Data records below:

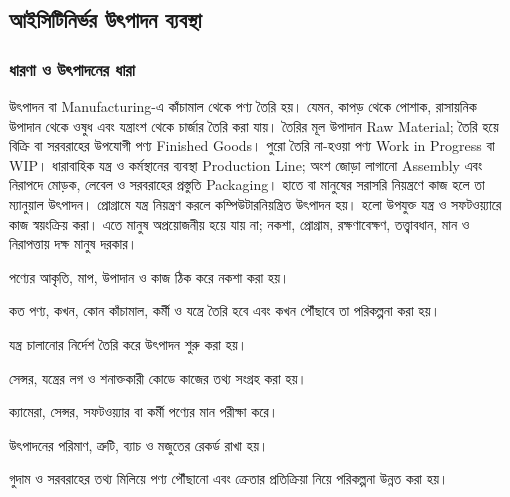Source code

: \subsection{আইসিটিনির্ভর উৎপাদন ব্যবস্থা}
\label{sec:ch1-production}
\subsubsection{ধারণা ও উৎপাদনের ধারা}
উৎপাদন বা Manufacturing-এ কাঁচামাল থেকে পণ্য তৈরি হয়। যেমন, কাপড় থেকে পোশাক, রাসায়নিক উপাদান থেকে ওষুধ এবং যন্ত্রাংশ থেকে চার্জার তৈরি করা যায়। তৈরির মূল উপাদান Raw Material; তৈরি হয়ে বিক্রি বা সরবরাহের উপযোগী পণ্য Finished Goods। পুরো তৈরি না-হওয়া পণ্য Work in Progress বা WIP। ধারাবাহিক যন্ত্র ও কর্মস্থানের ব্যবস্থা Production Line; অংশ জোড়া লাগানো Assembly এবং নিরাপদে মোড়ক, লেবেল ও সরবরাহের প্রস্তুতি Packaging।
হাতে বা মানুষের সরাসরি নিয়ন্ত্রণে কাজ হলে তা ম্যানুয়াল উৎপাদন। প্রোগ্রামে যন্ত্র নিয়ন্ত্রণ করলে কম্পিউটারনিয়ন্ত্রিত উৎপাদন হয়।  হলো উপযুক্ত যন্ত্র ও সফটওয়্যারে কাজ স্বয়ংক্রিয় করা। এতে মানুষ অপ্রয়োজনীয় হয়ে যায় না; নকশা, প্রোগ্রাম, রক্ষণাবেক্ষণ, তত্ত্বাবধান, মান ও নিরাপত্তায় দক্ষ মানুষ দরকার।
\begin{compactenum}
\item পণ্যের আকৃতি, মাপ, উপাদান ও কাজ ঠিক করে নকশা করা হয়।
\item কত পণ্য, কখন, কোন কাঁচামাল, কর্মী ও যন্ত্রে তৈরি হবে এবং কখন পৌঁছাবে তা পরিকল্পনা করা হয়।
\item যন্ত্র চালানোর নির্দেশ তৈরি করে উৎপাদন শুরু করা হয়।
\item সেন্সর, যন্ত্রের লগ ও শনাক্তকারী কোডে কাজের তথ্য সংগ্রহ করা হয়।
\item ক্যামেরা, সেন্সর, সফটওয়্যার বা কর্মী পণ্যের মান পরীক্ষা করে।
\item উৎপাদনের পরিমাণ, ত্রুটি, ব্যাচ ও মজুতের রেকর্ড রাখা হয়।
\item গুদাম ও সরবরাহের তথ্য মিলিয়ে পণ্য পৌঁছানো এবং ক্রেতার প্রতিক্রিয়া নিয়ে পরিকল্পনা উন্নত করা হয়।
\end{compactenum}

End of Data records.
Data records below:

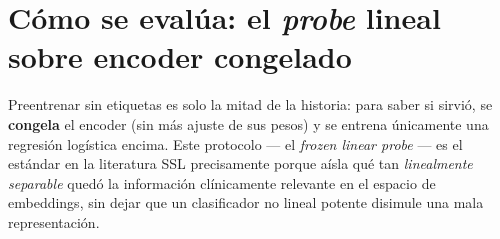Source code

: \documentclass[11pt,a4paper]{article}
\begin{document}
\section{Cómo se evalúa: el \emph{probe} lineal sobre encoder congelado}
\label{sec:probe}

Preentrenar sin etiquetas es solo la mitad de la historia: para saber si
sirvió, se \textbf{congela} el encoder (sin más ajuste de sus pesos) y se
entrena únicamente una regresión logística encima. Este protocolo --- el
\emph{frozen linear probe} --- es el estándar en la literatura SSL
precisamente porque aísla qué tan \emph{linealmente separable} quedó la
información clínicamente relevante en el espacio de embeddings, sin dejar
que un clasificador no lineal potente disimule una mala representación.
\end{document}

End of Data records.

Task directions
Read through the entries above, and wherever a line holds the string "সরবর", copy it.

Finished task
উৎপাদন বা Manufacturing-এ কাঁচামাল থেকে পণ্য তৈরি হয়। যেমন, কাপড় থেকে পোশাক, রাসায়নিক উপাদান থেকে ওষুধ এবং যন্ত্রাংশ থেকে চার্জার তৈরি করা যায়। তৈরির মূল উপাদান Raw Material; তৈরি হয়ে বিক্রি বা সরবরাহের উপযোগী পণ্য Finished Goods। পুরো তৈরি না-হওয়া পণ্য Work in Progress বা WIP। ধারাবাহিক যন্ত্র ও কর্মস্থানের ব্যবস্থা Production Line; অংশ জোড়া লাগানো Assembly এবং নিরাপদে মোড়ক, লেবেল ও সরবরাহের প্রস্তুতি Packaging।
\item গুদাম ও সরবরাহের তথ্য মিলিয়ে পণ্য পৌঁছানো এবং ক্রেতার প্রতিক্রিয়া নিয়ে পরিকল্পনা উন্নত করা হয়।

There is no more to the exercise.